This and That

Blessed!

Last week found me a bit under the weather, which included a trip to see my cardiologist. A reminder of how precious life is and how blessed I am to have a device that keeps my heart beating as it should. So this week I’m listing the top three things I’m grateful for.

1.  Family–A husband who supports and encourages my faith and who stands by my side no matter what; Children who are so good to me and are truly good people; grandchildren who love unconditionally and remind me to live with the innocence and acceptance of a child; And parents who daily model true love.

2.  Medical professionals who are not only knowledgable, but kind and compassionate. And health insurance to afford their care. We are so blessed here in America.

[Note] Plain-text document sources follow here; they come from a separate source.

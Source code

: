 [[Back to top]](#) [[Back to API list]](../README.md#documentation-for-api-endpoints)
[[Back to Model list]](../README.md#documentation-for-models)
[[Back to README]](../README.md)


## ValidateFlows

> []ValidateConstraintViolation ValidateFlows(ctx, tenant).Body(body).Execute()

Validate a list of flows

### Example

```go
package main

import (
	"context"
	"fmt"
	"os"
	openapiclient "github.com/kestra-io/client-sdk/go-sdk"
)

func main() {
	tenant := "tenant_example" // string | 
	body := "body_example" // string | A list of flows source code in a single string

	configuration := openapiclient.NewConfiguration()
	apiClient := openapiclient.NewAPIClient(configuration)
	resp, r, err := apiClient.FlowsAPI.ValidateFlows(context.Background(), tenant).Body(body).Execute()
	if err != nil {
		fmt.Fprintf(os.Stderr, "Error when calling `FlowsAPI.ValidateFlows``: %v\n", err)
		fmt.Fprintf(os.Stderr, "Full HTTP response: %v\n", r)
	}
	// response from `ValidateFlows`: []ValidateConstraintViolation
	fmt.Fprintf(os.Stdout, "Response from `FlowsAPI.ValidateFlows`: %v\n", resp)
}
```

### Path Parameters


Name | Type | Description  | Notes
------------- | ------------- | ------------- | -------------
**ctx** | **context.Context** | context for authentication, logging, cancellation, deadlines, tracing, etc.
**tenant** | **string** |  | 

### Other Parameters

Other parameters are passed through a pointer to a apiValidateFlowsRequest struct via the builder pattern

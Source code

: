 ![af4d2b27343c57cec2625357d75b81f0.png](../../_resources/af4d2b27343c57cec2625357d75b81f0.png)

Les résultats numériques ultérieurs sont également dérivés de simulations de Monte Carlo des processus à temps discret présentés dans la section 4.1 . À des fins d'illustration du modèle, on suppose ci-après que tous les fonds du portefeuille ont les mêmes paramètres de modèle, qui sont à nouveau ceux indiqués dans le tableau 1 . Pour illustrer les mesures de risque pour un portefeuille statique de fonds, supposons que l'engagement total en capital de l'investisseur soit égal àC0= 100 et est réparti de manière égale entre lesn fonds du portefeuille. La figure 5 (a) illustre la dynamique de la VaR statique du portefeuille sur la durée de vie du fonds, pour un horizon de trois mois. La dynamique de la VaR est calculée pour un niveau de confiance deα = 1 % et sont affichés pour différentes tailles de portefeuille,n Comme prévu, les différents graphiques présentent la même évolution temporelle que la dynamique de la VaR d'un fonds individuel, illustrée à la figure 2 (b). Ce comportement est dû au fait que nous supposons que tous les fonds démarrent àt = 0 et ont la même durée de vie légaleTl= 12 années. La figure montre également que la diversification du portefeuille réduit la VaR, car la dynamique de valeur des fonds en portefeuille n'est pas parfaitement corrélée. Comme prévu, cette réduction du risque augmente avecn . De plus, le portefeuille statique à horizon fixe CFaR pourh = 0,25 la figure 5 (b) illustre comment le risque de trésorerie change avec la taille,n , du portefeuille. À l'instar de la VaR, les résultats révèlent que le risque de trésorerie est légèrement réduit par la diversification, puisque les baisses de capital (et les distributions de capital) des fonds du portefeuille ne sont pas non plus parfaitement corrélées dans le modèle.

3.  Life! Yup, all of it–the good, the bad, and the ugly. The bad and the ugly because they develop perseverance, patience, and strength and make me really appreciate the good. And the good not only for obvious reasons (we all like good, don’t we?), but it feeds my soul, helping me survive the bad and the ugly. The totality of life is such a gift. Every. Single. Breath.

Go out and live each moment of this day. Really live. And give thanks. For all of it.

living-in-the-moment.png

Happy Thanksgiving

Holiday Fun

I participated in a craft and vendor show this past weekend at Harvest Fellowship Church, manning a table with my books. A writer friend of mine was there as well, her table next to mine. I’d been waiting a long time for this event, as it always promises to be a wonderful time and sets the mood for the beginning of the holiday season, including Christmas.

IMG_32561

Christmas? you say? But it’s not even Thanksgiving yet!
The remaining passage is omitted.